Assuming you know what someone is thinking or is going to say before they finish speaking can lead to misunderstandings and create friction. Instead, practice coming from a beginner’s mind and suspend judgment until you’ve heard them through. Then, from a place of curiosity, ask clarifying questions and encourage the speaker to elaborate on their thoughts. This approach ensures that you are seeking to understand their point of view and allows room for possibilities.

Using ambiguous language

Vague or unclear language can also result in a disconnect and miscommunication. Strive for clarity by being specific and concise in expressing your needs or requests. Be mindful of your choice of words, and if necessary, provide examples or further explanations to ensure your message is understood accurately. Check for alignment by asking the listener to summarize or paraphrase what you said. 

Ignoring nonverbal cues

Communication is not just about words. Nonverbal language plays a significant role as well. Pay attention to body language, facial expressions, and tone of voice, and the energy of a room, as they often convey additional information or emotions that will inform the best way for you to communicate effectively. Likewise, be aware of your own nonverbal cues and ensure they are in sync with your intended message. If you notice any inconsistencies, adjust accordingly.

Lack of empathy

Empathy is essential for effective communication. Failing to consider and appreciate the emotions and standpoint of others can lead to rifts in communication, which may lead to rifts in relationships. Practice empathy by putting yourself in the other person’s shoes, acknowledging their feelings, and responding with compassion. Call people IN vs. calling them OUT, by validating their experiences and show that you genuinely care about their thoughts. Empathy creates connection and can quickly shift communication for the better.

Poor feedback delivery

Providing feedback in a constructive, respectful, and kind manner is vital for fostering healthy communication and development. Avoid criticizing, blaming, or shaming others or making it personal, and focus on specific behaviors or situations. Use “I” statements to express your observations or concerns, as this helps to avoid sounding accusatory.

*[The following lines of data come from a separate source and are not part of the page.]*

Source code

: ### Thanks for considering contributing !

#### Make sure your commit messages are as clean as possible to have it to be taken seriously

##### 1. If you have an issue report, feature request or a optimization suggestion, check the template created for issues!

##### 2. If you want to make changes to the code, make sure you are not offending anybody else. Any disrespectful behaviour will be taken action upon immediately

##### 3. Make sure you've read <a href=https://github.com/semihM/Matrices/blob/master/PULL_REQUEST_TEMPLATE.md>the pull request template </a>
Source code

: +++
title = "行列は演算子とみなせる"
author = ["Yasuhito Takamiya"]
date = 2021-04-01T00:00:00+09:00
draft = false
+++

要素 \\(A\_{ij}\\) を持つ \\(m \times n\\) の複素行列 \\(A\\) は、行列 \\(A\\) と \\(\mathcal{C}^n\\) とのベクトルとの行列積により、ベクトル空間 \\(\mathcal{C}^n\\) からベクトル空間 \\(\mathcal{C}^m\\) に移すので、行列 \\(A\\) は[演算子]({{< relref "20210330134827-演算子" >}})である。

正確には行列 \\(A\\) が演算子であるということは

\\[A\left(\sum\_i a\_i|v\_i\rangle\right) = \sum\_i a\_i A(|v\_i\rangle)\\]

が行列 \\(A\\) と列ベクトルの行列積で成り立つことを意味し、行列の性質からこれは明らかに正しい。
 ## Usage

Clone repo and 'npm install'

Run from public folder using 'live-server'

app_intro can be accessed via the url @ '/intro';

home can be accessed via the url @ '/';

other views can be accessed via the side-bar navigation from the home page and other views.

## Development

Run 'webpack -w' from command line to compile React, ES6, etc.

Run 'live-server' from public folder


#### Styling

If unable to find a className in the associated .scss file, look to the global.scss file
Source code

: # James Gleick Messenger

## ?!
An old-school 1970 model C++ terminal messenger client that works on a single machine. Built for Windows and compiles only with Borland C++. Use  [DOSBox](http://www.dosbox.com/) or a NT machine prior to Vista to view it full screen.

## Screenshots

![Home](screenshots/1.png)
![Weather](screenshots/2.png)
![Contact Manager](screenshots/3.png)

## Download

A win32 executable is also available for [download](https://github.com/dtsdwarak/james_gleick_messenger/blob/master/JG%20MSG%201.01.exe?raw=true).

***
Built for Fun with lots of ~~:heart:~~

Additionally, offer suggestions for improvement and be open to receiving feedback yourself. Frame feedback as an opportunity for growth and use it as a gateway for partnership. “How can I help you implement this feedback?” It also always helps to begin delivering feedback by sharing what you appreciate about this person and what’s working. 

BOTTOM LINE

By recognizing and addressing these common communication errors, you can enhance your ability to connect with others, build stronger relationships, and minimize misunderstandings. Remember, effective communication is a skill that can be developed with practice and mindfulness. And this begins with your choice to do so. The more we choose to show up with this intent to communicate in healthy ways, the more peace, trust, understanding and compassion there will be in our homes, workplaces, communities and beyond. 

The power is in your hands. What will you choose?